Today’s Schedule

Here is a “rough estimate” of the schedule for today’s votes in the House of Representatives, from CBS:

2 p.m.: The House will debate for one hour the rules of debate for the reconciliation bill and the Senate bill.
3 p.m.: The House will vote to end debate and vote on the rules of the debate.
3:15 p.m.: The House will debate the reconciliation package for two hours.
5:15 p.m.: The House will vote on the reconciliation package.
5:30 p.m.: The House will debate for 15 minutes on a Republican substitute and then vote on the substitute.
6 p.m.: The House will vote on the final reconciliation package.
6:15 p.m.: If the reconciliation bill passes, the House will immediately vote on the Senate bill, without debate.

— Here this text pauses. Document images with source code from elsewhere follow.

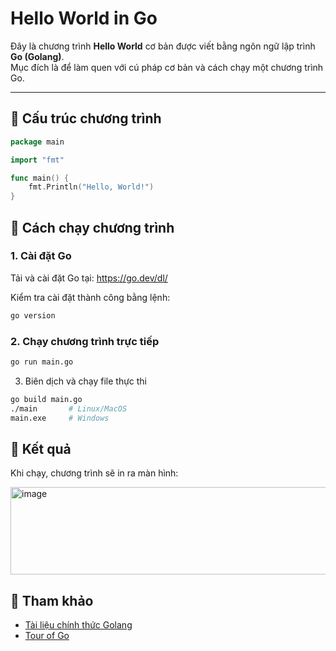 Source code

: 
# Hello World in Go

Đây là chương trình **Hello World** cơ bản được viết bằng ngôn ngữ lập trình **Go (Golang)**.  
Mục đích là để làm quen với cú pháp cơ bản và cách chạy một chương trình Go.

---

## 📌 Cấu trúc chương trình

```go
package main

import "fmt"

func main() {
    fmt.Println("Hello, World!")
}
```
## 🚀 Cách chạy chương trình
### 1. Cài đặt Go
Tải và cài đặt Go tại: https://go.dev/dl/

Kiểm tra cài đặt thành công bằng lệnh:
```bash
go version
```

### 2. Chạy chương trình trực tiếp
```bash
go run main.go
```

3. Biên dịch và chạy file thực thi
```bash
go build main.go
./main       # Linux/MacOS
main.exe     # Windows
```
## 🎯 Kết quả
Khi chạy, chương trình sẽ in ra màn hình:

<img width="623" height="140" alt="image" src="https://github.com/user-attachments/assets/34b8b4ad-280b-4277-9be6-e7793c73aad5" />

## 📖 Tham khảo
- [Tài liệu chính thức Golang](https://go.dev/)
- [Tour of Go](https://go.dev/tour/list)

Presumably, if the schedule starts to lag significantly it means the Democrats still don’t have 216 votes.
UPDATE (by Paul): I’m told that the schedule has been changed:

As of now [around 10:30 a.m.], starting around 1 PM, we will vote in this order: (1) the rule, (2) the Senate bill, (3) a Motion to Recommit the Reconciliation bill (this is the Minority’s last chance to amend the recon bill), and (4) the the Reconciliation bill.
Basically, the order has been flipped from the reports yesterday and we vote on the Senate bill first. While many Democrats would like to vote for the reconciliation package before voting for the Senate bill (and all its special deals), under the Budget Act, a reconciliation bill is meant to reconcile current law — thus the Senate bill has to pass first.